The “Global Operations Footprint” interview series sheds light on the many facets of global networks – from location strategies and supply chain architectures to digitalization and leadership issues. The focus is on the experiences and perspectives of proven managers who provide insights into their strategic considerations and practical decision-making processes.

Director Industrial & Logistics at CBRE Poland,
Based in Warsaw, she leads the firm’s advisory services to international and domestic industrial and logistics companies on site selection, expansion, and land development. She has over 15 years of experience in the Polish real estate market and has supported numerous manufacturing and logistics projects in all of the country’s major industrial clusters.Â
After a very challenging 2024 and a slow first half of 2025, I can see clear improvement on the Polish industrial real estate market. The trend which started end of last year, has bursted out with the beginning of 2026. While the statistics do not yet fully reflect this, we are receiving many more requirements from potential clients. Importantly, these requirements are not only for smaller spaces, as was the case through nearly one and a half year, but also for large units of 30,000–40,000 square meters, and in few cases 100+. This indicates renewed confidence from investors.
Roughly 90% of these inquiries come from foreign companies across different sectors, which highlights Poland’s continued attractiveness. I also see a change in developers’ behaviour: after years of caution, nearly 40% of new projects in Q4 of last year have started speculatively. For me, this shows that developers trust demand will absorb the current vacancy. The overall market recovery may not be very fast, but I feel cautiously optimistic. The signs of stabilization are visible, and I expect more deals to be signed in the following months.
In my opinion, the most important driver today is the need to serve European customers more efficiently. International companies, especially from China and the US, increasingly realize that it is better to produce inside Europe rather than ship from overseas. They save logistics costs, shorten delivery times, and stay closer to their markets. For European firms, the motivation is often cost optimization – labour costs and incentives in Poland remain attractive, even though salaries have risen in recent years.
I also see strong sectoral trends. The automotive industry remains very active in Silesia. Renewable energy, particularly wind power and its suppliers, has become a fast-growing cluster in northern and western Poland. Another trend, shaped by geopolitics, is the growing demand from defence-related companies, which I believe will continue. E-commerce also plays a major role, mostly driven by Chinese companies seeking for large space with short delivery timeline. We need to also remember about regions close to Ukraine, where companies are supplying goods despite the ongoing conflict. Altogether, demand is driven by a mix of supply-chain optimization, cost savings, and sector-specific developments, making the Polish market dynamic and diverse.
Poland is clearly the leader, but in almost every project we compete with Romania, Hungary, and Slovakia.
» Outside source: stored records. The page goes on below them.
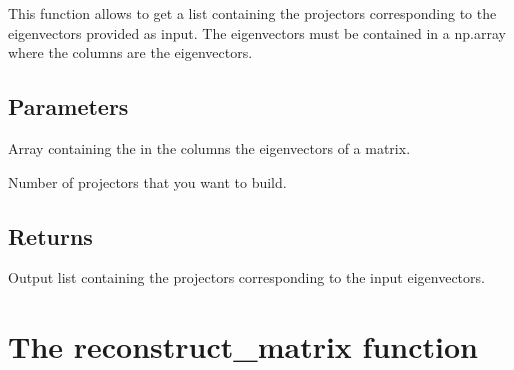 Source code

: \documentclass[letterpaper,10pt,english]{sphinxmanual}
\begin{document}
\begin{fulllineitems}
\label{\detokenize{index:hicanalysis.preprocessing.build_projectors}}
\pysigstartsignatures
{}
\pysigstopsignatures
\sphinxAtStartPar
This function allows to get a list containing the projectors corresponding to the eigenvectors provided
as input. The eigenvectors must be contained in a np.array where the columns are the eigenvectors.


\subsection{Parameters}
\label{\detokenize{index:id9}}\begin{description}
\sphinxAtStartPar
Array containing the in the columns the eigenvectors of a matrix.

\sphinxAtStartPar
Number of projectors that you want to build.

\end{description}


\subsection{Returns}
\label{\detokenize{index:id10}}\begin{description}
\sphinxAtStartPar
Output list containing the projectors corresponding to the input eigenvectors.

\end{description}

\end{fulllineitems}



\section{The reconstruct\_matrix function}
\label{\detokenize{index:the-reconstruct-matrix-function}}
\end{document}
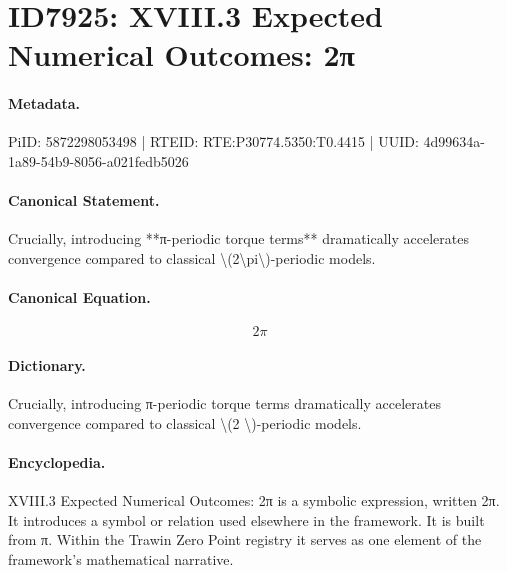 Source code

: \section*{ID7925: XVIII.3 Expected Numerical Outcomes: 2π}
\paragraph{Metadata.}
PiID: 5872298053498 | RTEID: RTE:P30774.5350:T0.4415 | UUID: 4d99634a-1a89-54b9-8056-a021fedb5026

\paragraph{Canonical Statement.}
Crucially, introducing **π-periodic torque terms** dramatically accelerates convergence compared to classical \textbackslash{}(2\textbackslash{}pi\textbackslash{})-periodic models.

\paragraph{Canonical Equation.}
\[
2\pi
\]

\paragraph{Dictionary.}
Crucially, introducing π-periodic torque terms dramatically accelerates convergence compared to classical \textbackslash{}(2 \textbackslash{})-periodic models.

\paragraph{Encyclopedia.}
XVIII.3 Expected Numerical Outcomes: 2π is a symbolic expression, written 2π. It introduces a symbol or relation used elsewhere in the framework. It is built from π. Within the Trawin Zero Point registry it serves as one element of the framework's mathematical narrative.
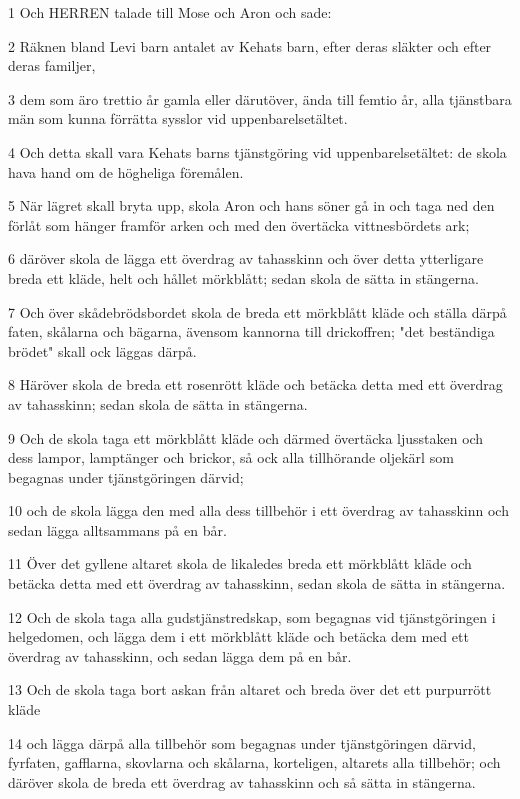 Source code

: \par 1 Och HERREN talade till Mose och Aron och sade:
\par 2 Räknen bland Levi barn antalet av Kehats barn, efter deras släkter och efter deras familjer,
\par 3 dem som äro trettio år gamla eller därutöver, ända till femtio år, alla tjänstbara män som kunna förrätta sysslor vid uppenbarelsetältet.
\par 4 Och detta skall vara Kehats barns tjänstgöring vid uppenbarelsetältet: de skola hava hand om de högheliga föremålen.
\par 5 När lägret skall bryta upp, skola Aron och hans söner gå in och taga ned den förlåt som hänger framför arken och med den övertäcka vittnesbördets ark;
\par 6 däröver skola de lägga ett överdrag av tahasskinn och över detta ytterligare breda ett kläde, helt och hållet mörkblått; sedan skola de sätta in stängerna.
\par 7 Och över skådebrödsbordet skola de breda ett mörkblått kläde och ställa därpå faten, skålarna och bägarna, ävensom kannorna till drickoffren; "det beständiga brödet" skall ock läggas därpå.
\par 8 Häröver skola de breda ett rosenrött kläde och betäcka detta med ett överdrag av tahasskinn; sedan skola de sätta in stängerna.
\par 9 Och de skola taga ett mörkblått kläde och därmed övertäcka ljusstaken och dess lampor, lamptänger och brickor, så ock alla tillhörande oljekärl som begagnas under tjänstgöringen därvid;
\par 10 och de skola lägga den med alla dess tillbehör i ett överdrag av tahasskinn och sedan lägga alltsammans på en bår.
\par 11 Över det gyllene altaret skola de likaledes breda ett mörkblått kläde och betäcka detta med ett överdrag av tahasskinn, sedan skola de sätta in stängerna.
\par 12 Och de skola taga alla gudstjänstredskap, som begagnas vid tjänstgöringen i helgedomen, och lägga dem i ett mörkblått kläde och betäcka dem med ett överdrag av tahasskinn, och sedan lägga dem på en bår.
\par 13 Och de skola taga bort askan från altaret och breda över det ett purpurrött kläde
\par 14 och lägga därpå alla tillbehör som begagnas under tjänstgöringen därvid, fyrfaten, gafflarna, skovlarna och skålarna, korteligen, altarets alla tillbehör; och däröver skola de breda ett överdrag av tahasskinn och så sätta in stängerna.
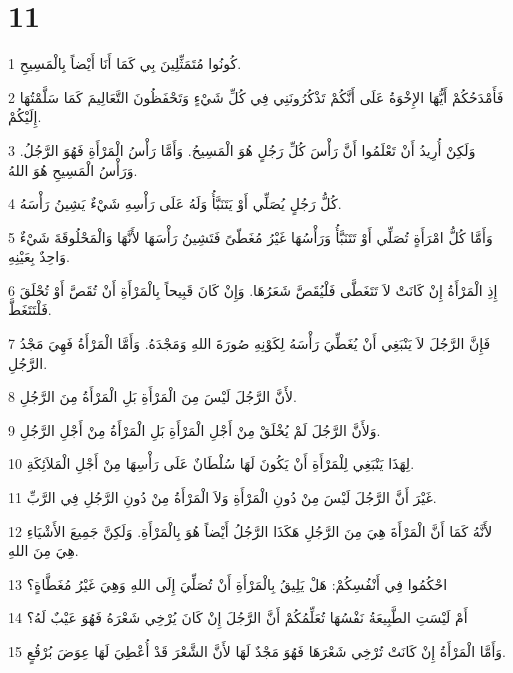 \chapter{11}

\par 1 كُونُوا مُتَمَثِّلِينَ بِي كَمَا أَنَا أَيْضاً بِالْمَسِيحِ.
\par 2 فَأَمْدَحُكُمْ أَيُّهَا الإِخْوَةُ عَلَى أَنَّكُمْ تَذْكُرُونَنِي فِي كُلِّ شَيْءٍ وَتَحْفَظُونَ التَّعَالِيمَ كَمَا سَلَّمْتُهَا إِلَيْكُمْ.
\par 3 وَلَكِنْ أُرِيدُ أَنْ تَعْلَمُوا أَنَّ رَأْسَ كُلِّ رَجُلٍ هُوَ الْمَسِيحُ. وَأَمَّا رَأْسُ الْمَرْأَةِ فَهُوَ الرَّجُلُ. وَرَأْسُ الْمَسِيحِ هُوَ اللهُ.
\par 4 كُلُّ رَجُلٍ يُصَلِّي أَوْ يَتَنَبَّأُ وَلَهُ عَلَى رَأْسِهِ شَيْءٌ يَشِينُ رَأْسَهُ.
\par 5 وَأَمَّا كُلُّ امْرَأَةٍ تُصَلِّي أَوْ تَتَنَبَّأُ وَرَأْسُهَا غَيْرُ مُغَطّىً فَتَشِينُ رَأْسَهَا لأَنَّهَا وَالْمَحْلُوقَةَ شَيْءٌ وَاحِدٌ بِعَيْنِهِ.
\par 6 إِذِ الْمَرْأَةُ إِنْ كَانَتْ لاَ تَتَغَطَّى فَلْيُقَصَّ شَعَرُهَا. وَإِنْ كَانَ قَبِيحاً بِالْمَرْأَةِ أَنْ تُقَصَّ أَوْ تُحْلَقَ فَلْتَتَغَطَّ.
\par 7 فَإِنَّ الرَّجُلَ لاَ يَنْبَغِي أَنْ يُغَطِّيَ رَأْسَهُ لِكَوْنِهِ صُورَةَ اللهِ وَمَجْدَهُ. وَأَمَّا الْمَرْأَةُ فَهِيَ مَجْدُ الرَّجُلِ.
\par 8 لأَنَّ الرَّجُلَ لَيْسَ مِنَ الْمَرْأَةِ بَلِ الْمَرْأَةُ مِنَ الرَّجُلِ.
\par 9 وَلأَنَّ الرَّجُلَ لَمْ يُخْلَقْ مِنْ أَجْلِ الْمَرْأَةِ بَلِ الْمَرْأَةُ مِنْ أَجْلِ الرَّجُلِ.
\par 10 لِهَذَا يَنْبَغِي لِلْمَرْأَةِ أَنْ يَكُونَ لَهَا سُلْطَانٌ عَلَى رَأْسِهَا مِنْ أَجْلِ الْمَلاَئِكَةِ.
\par 11 غَيْرَ أَنَّ الرَّجُلَ لَيْسَ مِنْ دُونِ الْمَرْأَةِ وَلاَ الْمَرْأَةُ مِنْ دُونِ الرَّجُلِ فِي الرَّبِّ.
\par 12 لأَنَّهُ كَمَا أَنَّ الْمَرْأَةَ هِيَ مِنَ الرَّجُلِ هَكَذَا الرَّجُلُ أَيْضاً هُوَ بِالْمَرْأَةِ. وَلَكِنَّ جَمِيعَ الأَشْيَاءِ هِيَ مِنَ اللهِ.
\par 13 احْكُمُوا فِي أَنْفُسِكُمْ: هَلْ يَلِيقُ بِالْمَرْأَةِ أَنْ تُصَلِّيَ إِلَى اللهِ وَهِيَ غَيْرُ مُغَطَّاةٍ؟
\par 14 أَمْ لَيْسَتِ الطَّبِيعَةُ نَفْسُهَا تُعَلِّمُكُمْ أَنَّ الرَّجُلَ إِنْ كَانَ يُرْخِي شَعْرَهُ فَهُوَ عَيْبٌ لَهُ؟
\par 15 وَأَمَّا الْمَرْأَةُ إِنْ كَانَتْ تُرْخِي شَعْرَهَا فَهُوَ مَجْدٌ لَهَا لأَنَّ الشَّعْرَ قَدْ أُعْطِيَ لَهَا عِوَضَ بُرْقُعٍ.
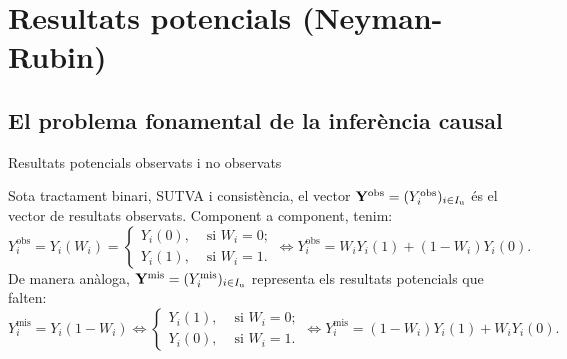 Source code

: \documentclass{bestbeamer}
\begin{document}
\section{Resultats potencials (Neyman-Rubin)}
\subsection{El problema fonamental de la inferència causal}
\begin{frame}{Resultats potencials observats i no observats}
\begin{definition}\label{def:obsnoobs}
Sota tractament binari, SUTVA i consistència, el vector $\YY^{\operatorname{obs}}=(Y_i^{\operatorname{obs}})_{i\in I_{\mathrm u}}$ és el vector de resultats observats. Component a component, tenim:
\begin{equation*}
Y_i^{\operatorname{obs}}=Y_i(W_i)=\begin{cases}
Y_i(0), &\text{ si } W_i=0; \\
Y_i(1), &\text{ si } W_i=1 .
\end{cases}\iff Y_i^{\operatorname{obs}}=W_iY_i(1)+(1-W_i)Y_i(0).
\end{equation*}
De manera anàloga, $\YY^{\operatorname{mis}}=(Y_i^{\operatorname{mis}})_{i\in I_{\mathrm u}}$ representa els resultats potencials que falten:
\begin{equation*}
Y_i^{\operatorname{mis}}=Y_i(1-W_i)\iff \begin{cases}
Y_i(1), &\text{ si } W_i=0; \\
Y_i(0), &\text{ si } W_i=1 .
\end{cases}
\iff Y_i^{\operatorname{mis}}=(1-W_i)Y_i(1)+W_iY_i(0).
\end{equation*}
\end{definition}
\end{frame}
\end{document}
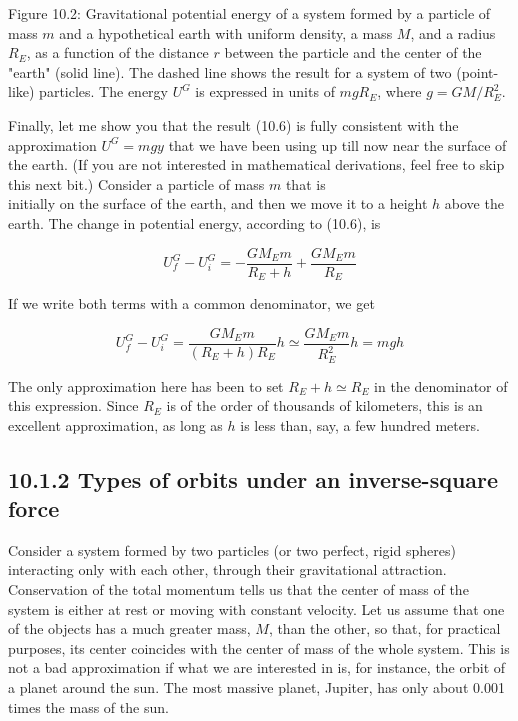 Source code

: \documentclass[10pt]{article}
\begin{document}
Figure 10.2: Gravitational potential energy of a system formed by a particle of mass $m$ and a hypothetical earth with uniform density, a mass $M$, and a radius $R_{E}$, as a function of the distance $r$ between the particle and the center of the "earth" (solid line). The dashed line shows the result for a system of two (point-like) particles. The energy $U^{G}$ is expressed in units of $m g R_{E}$, where $g=G M / R_{E}^{2}$.

Finally, let me show you that the result (10.6) is fully consistent with the approximation $U^{G}=m g y$ that we have been using up till now near the surface of the earth. (If you are not interested in mathematical derivations, feel free to skip this next bit.) Consider a particle of mass $m$ that is\\
initially on the surface of the earth, and then we move it to a height $h$ above the earth. The change in potential energy, according to (10.6), is


\begin{equation*}
U_{f}^{G}-U_{i}^{G}=-\frac{G M_{E} m}{R_{E}+h}+\frac{G M_{E} m}{R_{E}} \tag{10.9}
\end{equation*}


If we write both terms with a common denominator, we get


\begin{equation*}
U_{f}^{G}-U_{i}^{G}=\frac{G M_{E} m}{\left(R_{E}+h\right) R_{E}} h \simeq \frac{G M_{E} m}{R_{E}^{2}} h=m g h \tag{10.10}
\end{equation*}


The only approximation here has been to set $R_{E}+h \simeq R_{E}$ in the denominator of this expression. Since $R_{E}$ is of the order of thousands of kilometers, this is an excellent approximation, as long as $h$ is less than, say, a few hundred meters.

\subsection*{10.1.2 Types of orbits under an inverse-square force}
Consider a system formed by two particles (or two perfect, rigid spheres) interacting only with each other, through their gravitational attraction. Conservation of the total momentum tells us that the center of mass of the system is either at rest or moving with constant velocity. Let us assume that one of the objects has a much greater mass, $M$, than the other, so that, for practical purposes, its center coincides with the center of mass of the whole system. This is not a bad approximation if what we are interested in is, for instance, the orbit of a planet around the sun. The most massive planet, Jupiter, has only about 0.001 times the mass of the sun.
\end{document}
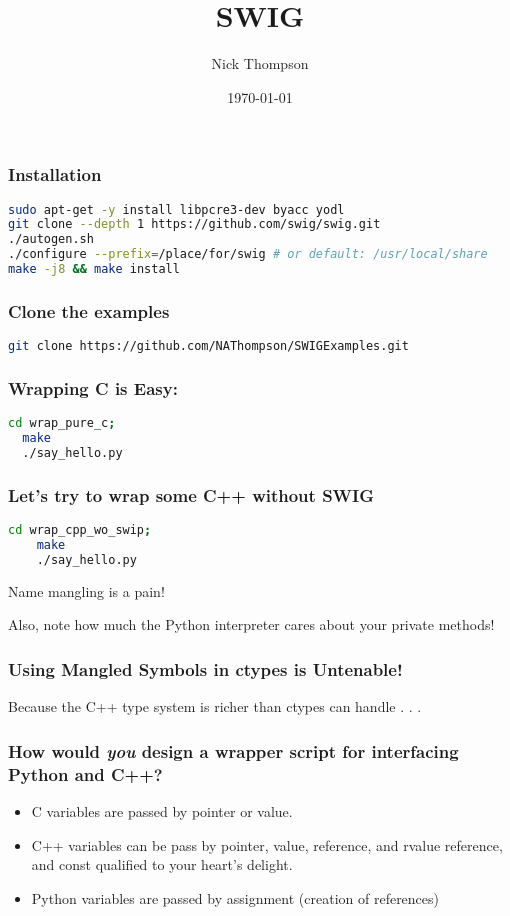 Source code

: \documentclass{beamer}
\begin{document}
\title{SWIG}
\author{Nick Thompson} 
\date{\today} 

\frame{\titlepage} 


\begin{frame}[fragile]
\frametitle{Installation}

\begin{lstlisting}[language=bash]
sudo apt-get -y install libpcre3-dev byacc yodl
git clone --depth 1 https://github.com/swig/swig.git
./autogen.sh
./configure --prefix=/place/for/swig # or default: /usr/local/share
make -j8 && make install
\end{lstlisting}
\end{frame}

\begin{frame}[fragile]
  \frametitle{Clone the examples}
  \begin{lstlisting}[language=bash]
    git clone https://github.com/NAThompson/SWIGExamples.git
  \end{lstlisting}
\end{frame}

\begin{frame}[fragile]
\frametitle{Wrapping C is Easy:}
\begin{lstlisting}[language=bash]
  cd wrap_pure_c;
  make
  ./say_hello.py
\end{lstlisting}
\end{frame}

\begin{frame}[fragile]
  \frametitle{Let's try to wrap some C++ without SWIG}
  \begin{lstlisting}[language=bash]
    cd wrap_cpp_wo_swip;
    make
    ./say_hello.py
  \end{lstlisting}
  Name mangling is a pain!
  
  Also, note how much the Python interpreter cares about your private methods!
\end{frame}

\begin{frame}
  \frametitle{Using Mangled Symbols in ctypes is Untenable!}
  Because the C++ type system is richer than ctypes can handle . . . 
\end{frame}

\begin{frame}
  \frametitle{How would \emph{you} design a wrapper script for interfacing Python and C++?}
  \begin{itemize}
    \item C variables are passed by pointer or value.
    \item C++ variables can be pass by pointer, value, reference, and rvalue reference, and const qualified to your heart's delight.
    \item Python variables are passed by assignment (creation of references)
  \end{itemize}

\end{frame}
\end{document}
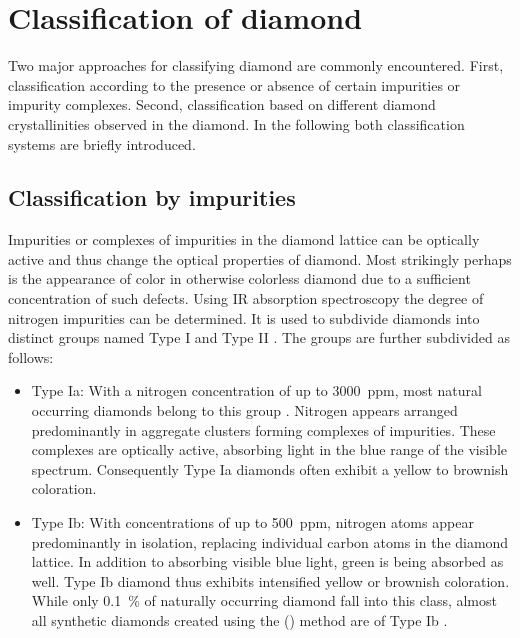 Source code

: \section{Classification of diamond}

  Two major approaches for classifying diamond are commonly encountered. First, classification according to the presence or absence of certain impurities or impurity complexes. Second, classification based on different diamond crystallinities observed in the diamond. In the following both classification systems are briefly introduced.

  \subsection{Classification by impurities}

    Impurities or complexes of impurities in the diamond lattice can be optically active and thus change the optical properties of diamond. Most strikingly perhaps is the appearance of color in otherwise colorless diamond due to a sufficient concentration of such defects. Using IR absorption spectroscopy the degree of nitrogen impurities can be determined. It is used to subdivide diamonds into distinct groups named Type I and Type II \cite{Kaiser1959, Breeding2009}. The groups are further subdivided as follows:

    \begin{itemize}
          \item Type Ia: With a nitrogen concentration of up to \SI{3000}{ppm}, most natural occurring diamonds belong to this group \cite{Zaitsev2001}. Nitrogen appears arranged predominantly in aggregate clusters forming complexes of impurities. These complexes are optically active, absorbing light in the blue range of the visible spectrum. Consequently Type Ia diamonds often exhibit a yellow to brownish coloration.

          \item Type Ib: With concentrations of up to \SI{500}{ppm}, nitrogen atoms appear predominantly in isolation, replacing individual carbon atoms in the diamond lattice. In addition to absorbing visible blue light, green is being absorbed as well. Type Ib diamond thus exhibits intensified yellow or brownish coloration. While only \SI{0.1}{\percent} of naturally occurring diamond fall into this class, almost all synthetic diamonds created using the \hpht (\HPHT) method are of Type Ib \cite{Zaitsev2001}.
    \end{itemize}


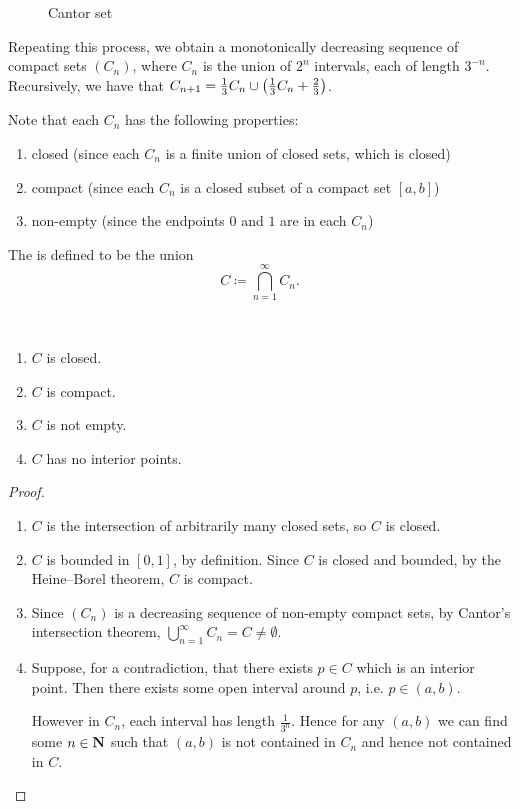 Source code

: \begin{figure}[H]
\centering
{}
\caption{Cantor set}
\end{figure}

Repeating this process, we obtain a monotonically decreasing sequence of compact sets $(C_n)$, where $C_n$ is the union of $2^n$ intervals, each of length $3^{-n}$. Recursively, we have that $C_{n+1}=\frac{1}{3}C_n\cup\left(\frac{1}{3}C_n+\frac{2}{3}\right)$.

Note that each $C_n$ has the following properties:
\begin{enumerate}[label=(\roman*)]
\item closed (since each $C_n$ is a finite union of closed sets, which is closed)
\item compact (since each $C_n$ is a closed subset of a compact set $[a,b]$)
\item non-empty (since the endpoints $0$ and $1$ are in each $C_n$)
\end{enumerate}

The  is defined to be the union
\[C\coloneqq\bigcap_{n=1}^{\infty}C_n.\]

\begin{lemma} \
\begin{enumerate}[label=(\roman*)]
\item $C$ is closed.
\item $C$ is compact.
\item $C$ is not empty.
\item $C$ has no interior points.
\end{enumerate}
\end{lemma}

\begin{proof} \
\begin{enumerate}[label=(\roman*)]
\item $C$ is the intersection of arbitrarily many closed sets, so $C$ is closed.
\item $C$ is bounded in $[0,1]$, by definition. Since $C$ is closed and bounded, by the Heine--Borel theorem, $C$ is compact.
\item Since $(C_n)$ is a decreasing sequence of non-empty compact sets, by Cantor's intersection theorem, $\bigcup_{n=1}^{\infty}C_n=C\neq\emptyset$.
\item Suppose, for a contradiction, that there exists $p\in C$ which is an interior point. Then there exists some open interval around $p$, i.e. $p\in(a,b)$.

However in $C_n$, each interval has length $\frac{1}{3^n}$. Hence for any $(a,b)$ we can find some $n\in\mathbf N$ such that $(a,b)$ is not contained in $C_n$ and hence not contained in $C$.
\end{enumerate}
\end{proof}

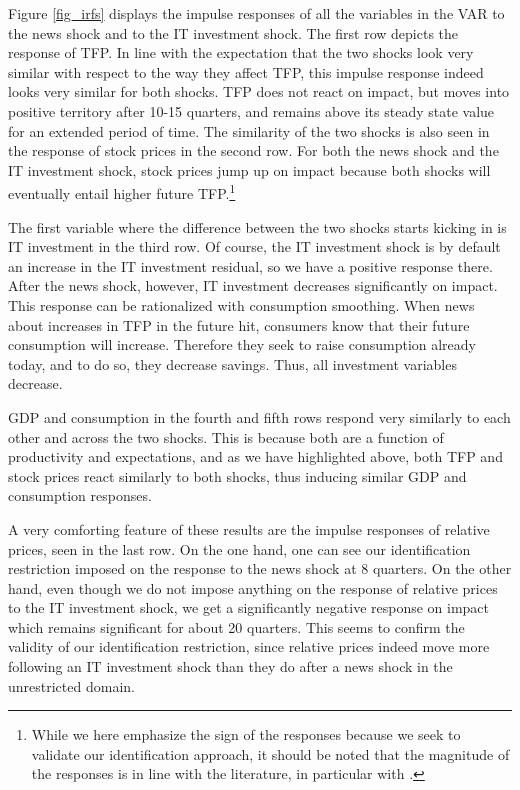 \documentclass[11pt]{article}
\renewcommand{\[}{\begin{equation}}
\renewcommand{\]}{\end{equation}}
\begin{document}
Figure \ref{fig_irfs} displays the impulse responses of all the variables in the VAR to the news shock and to the IT investment shock. The first row depicts the response of TFP. In line with the expectation that the two shocks look very similar with respect to the way they affect TFP, this impulse response indeed looks very similar for both shocks. TFP does not react on impact, but moves into positive territory after 10-15 quarters, and remains above its steady state value for an extended period of time. The similarity of the two shocks is also seen in the response of stock prices in the second row. For both the news shock and the IT investment shock, stock prices jump up on impact because both shocks will eventually entail higher future TFP.\footnote{While we here emphasize the sign of the responses because we seek to validate our identification approach, it should be noted that the magnitude of the responses is in line with the literature, in particular with \cite{barsky_sims2011}.} 

The first variable where the difference between the two shocks starts kicking in is IT investment in the third row. Of course, the IT investment shock is by default an increase in the IT investment residual, so we have a positive response there. After the news shock, however, IT investment decreases significantly on impact. This response can be rationalized with consumption smoothing. When news about increases in TFP in the future hit, consumers know that their future consumption will increase. Therefore they seek to raise consumption already today, and to do so, they decrease savings. Thus, all investment variables decrease. 

GDP and consumption in the fourth and fifth rows respond very similarly to each other and across the two shocks. This is because both are a function of productivity and expectations, and as we have highlighted above, both TFP and stock prices react similarly to both shocks, thus inducing similar GDP and consumption responses.

A very comforting feature of these results are the impulse responses of relative prices, seen in the last row. On the one hand, one can see our identification restriction imposed on the response to the news shock at 8 quarters. On the other hand, even though we do not impose anything on the response of relative prices to the IT investment shock, we get a significantly negative response on impact which remains significant for about 20 quarters. This seems to confirm the validity of our identification restriction, since relative prices indeed move more following an IT investment shock than they do after a news shock in the unrestricted domain. 
\end{document}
Romania in particular has grown strongly and often wins projects that Poland does not.
Within Poland, I see different dynamics. The south, especially Silesia, remains a hotspot for automotive and heavy manufacturing. The Szczecin region has become very strong, driven mainly by Scandinavian companies active in renewable energy. For me, it is one of the real star markets right now. In eastern Poland, Lublin and its surroundings attract investors linked to Ukraine, both in production and logistics. Overall, I always emphasize to clients that Poland offers both established hubs such as Warsaw, Upper Silesia, and Wrocław, as well as promising emerging regions like Szczecin, Lublin, and Bydgoszcz. This combination of mature and rising locations is a unique strength of the Polish market.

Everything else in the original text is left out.